The PI simulation considered in this paper uses the N96 resolution version of the HadGEM3-GC3.1 climate model (N96ORCA1). The model set-up, initialization, performance, and physical basis are documented in Menary et al. (2018) and Williams et al. (2018), to which the reader is referred for a detailed description. In summary, HadGEM3-GC3.1 is a global coupled atmosphere–land–ocean–ice model that comprises the Unified Model (UM) atmosphere model (Walters et al., 2017), the JULES land surface model (Walters et al., 2017), the NEMO ocean model (Madec and the NEMO Team, 2015), and the CICE sea ice model (Ridley et al., 2018b). The UM vertical grid contains 85 pressure levels (terrain-following hybrid height coordinates), while the NEMO vertical grid contains 75 depth levels (rescaled height coordinates). In the N96 resolution version, the atmospheric model utilizes a horizontal grid spacing of approximately 135 km on a regular latitude–longitude grid. The grid spacing of the ocean model, which employs an orthogonal curvilinear grid, is 1∘ everywhere but decreases down to 0.33∘ between 15∘ N and 15∘ S of the Equator, as described by Kuhlbrodt et al. (2018).

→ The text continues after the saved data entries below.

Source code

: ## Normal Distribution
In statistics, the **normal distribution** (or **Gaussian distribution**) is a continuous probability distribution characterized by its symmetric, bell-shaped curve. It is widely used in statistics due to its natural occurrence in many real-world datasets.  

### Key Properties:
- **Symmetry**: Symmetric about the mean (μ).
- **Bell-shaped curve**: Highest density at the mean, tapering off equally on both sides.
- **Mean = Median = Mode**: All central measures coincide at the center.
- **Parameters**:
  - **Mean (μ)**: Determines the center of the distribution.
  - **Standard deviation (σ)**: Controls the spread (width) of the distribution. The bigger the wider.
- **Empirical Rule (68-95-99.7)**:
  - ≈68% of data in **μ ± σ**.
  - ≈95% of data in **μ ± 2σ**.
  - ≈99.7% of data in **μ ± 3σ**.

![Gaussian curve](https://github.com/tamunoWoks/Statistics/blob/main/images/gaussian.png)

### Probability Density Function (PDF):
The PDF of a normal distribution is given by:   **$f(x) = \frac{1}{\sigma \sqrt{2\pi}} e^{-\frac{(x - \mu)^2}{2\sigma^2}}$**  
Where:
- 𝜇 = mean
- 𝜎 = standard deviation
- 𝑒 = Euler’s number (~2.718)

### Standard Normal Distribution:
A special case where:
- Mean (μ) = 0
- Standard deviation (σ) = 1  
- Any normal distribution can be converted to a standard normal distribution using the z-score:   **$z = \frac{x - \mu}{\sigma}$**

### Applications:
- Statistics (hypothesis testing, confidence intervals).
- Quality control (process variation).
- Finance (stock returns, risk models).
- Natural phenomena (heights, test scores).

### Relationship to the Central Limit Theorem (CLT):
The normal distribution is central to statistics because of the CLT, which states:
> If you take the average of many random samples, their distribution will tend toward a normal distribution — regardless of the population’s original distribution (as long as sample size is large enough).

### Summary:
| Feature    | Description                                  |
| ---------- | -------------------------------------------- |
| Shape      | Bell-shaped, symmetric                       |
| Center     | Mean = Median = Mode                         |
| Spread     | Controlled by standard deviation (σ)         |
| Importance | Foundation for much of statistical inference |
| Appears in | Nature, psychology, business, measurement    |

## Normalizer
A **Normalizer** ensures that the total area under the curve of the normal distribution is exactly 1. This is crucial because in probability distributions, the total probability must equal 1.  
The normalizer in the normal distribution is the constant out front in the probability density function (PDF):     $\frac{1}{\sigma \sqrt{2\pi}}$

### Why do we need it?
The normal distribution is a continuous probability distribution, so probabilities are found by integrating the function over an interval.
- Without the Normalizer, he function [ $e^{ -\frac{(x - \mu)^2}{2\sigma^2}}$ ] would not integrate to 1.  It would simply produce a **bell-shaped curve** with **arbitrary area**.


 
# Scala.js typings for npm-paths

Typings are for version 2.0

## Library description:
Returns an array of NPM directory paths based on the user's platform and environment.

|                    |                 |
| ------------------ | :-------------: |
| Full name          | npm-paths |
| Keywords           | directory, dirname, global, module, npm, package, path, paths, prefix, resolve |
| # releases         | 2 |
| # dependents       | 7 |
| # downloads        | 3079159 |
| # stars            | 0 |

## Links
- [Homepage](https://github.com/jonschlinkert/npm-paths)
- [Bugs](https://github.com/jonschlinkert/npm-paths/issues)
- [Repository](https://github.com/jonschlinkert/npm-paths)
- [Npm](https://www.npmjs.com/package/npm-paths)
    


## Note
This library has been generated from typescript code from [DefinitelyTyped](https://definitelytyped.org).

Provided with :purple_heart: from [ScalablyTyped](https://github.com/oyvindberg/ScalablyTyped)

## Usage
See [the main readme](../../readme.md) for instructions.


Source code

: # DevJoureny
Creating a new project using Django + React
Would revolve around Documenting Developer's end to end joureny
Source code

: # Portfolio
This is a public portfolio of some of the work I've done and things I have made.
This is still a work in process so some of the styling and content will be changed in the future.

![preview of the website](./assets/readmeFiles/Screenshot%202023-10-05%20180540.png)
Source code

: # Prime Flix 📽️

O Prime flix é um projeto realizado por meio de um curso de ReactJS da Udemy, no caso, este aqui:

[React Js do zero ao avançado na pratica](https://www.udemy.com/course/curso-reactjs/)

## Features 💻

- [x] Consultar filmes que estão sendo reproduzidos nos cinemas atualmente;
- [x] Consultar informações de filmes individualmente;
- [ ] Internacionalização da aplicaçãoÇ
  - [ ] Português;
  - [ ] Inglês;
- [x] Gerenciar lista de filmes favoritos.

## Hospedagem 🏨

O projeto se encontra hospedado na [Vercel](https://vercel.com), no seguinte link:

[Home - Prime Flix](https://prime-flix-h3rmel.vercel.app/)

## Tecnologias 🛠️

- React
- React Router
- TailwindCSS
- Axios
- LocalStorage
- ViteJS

Following the CMIP6 guidelines, the model was initialized using constant 1850 greenhouse gas (GHG), ozone, solar, tropospheric aerosol, stratospheric volcanic aerosol, and land use forcings. The UK CMIP6 PI control simulation (hereinafter referred to as PIMO) was originally run on the MO HPC platform on 2500 cores. The model was at first run for 700 model years to allow the atmospheric and oceanic masses to attain a steady state (model spin-up) and then run for a further 500 model years (actual run length) (see Menary et al., 2018 for details). A copy of the PI control simulation was ported to the ARCHER HPC platform (hereinafter referred to as PIAR), initialized using the atmospheric and oceanic fields from the end of the spin-up, and run for 200 model years using 1500 cores. The source codes of the atmosphere and ocean models were compiled on the two platforms using the same levels of code optimization (-O option), vectorization (-Ovector option), and floating-point precision (-hfp option) and, for numerical reproducibility purposes, selecting the least tolerant behaviour in terms of code optimization when the number of ranks or threads varies (-hflex_mp option). For the atmosphere component the following options were used: -O2 -Ovector1 -hfp0 -hflex_mp=strict. For the ocean component the following options were used: -O3 -Ovector1 -hfp0 -hflex_mp=strict.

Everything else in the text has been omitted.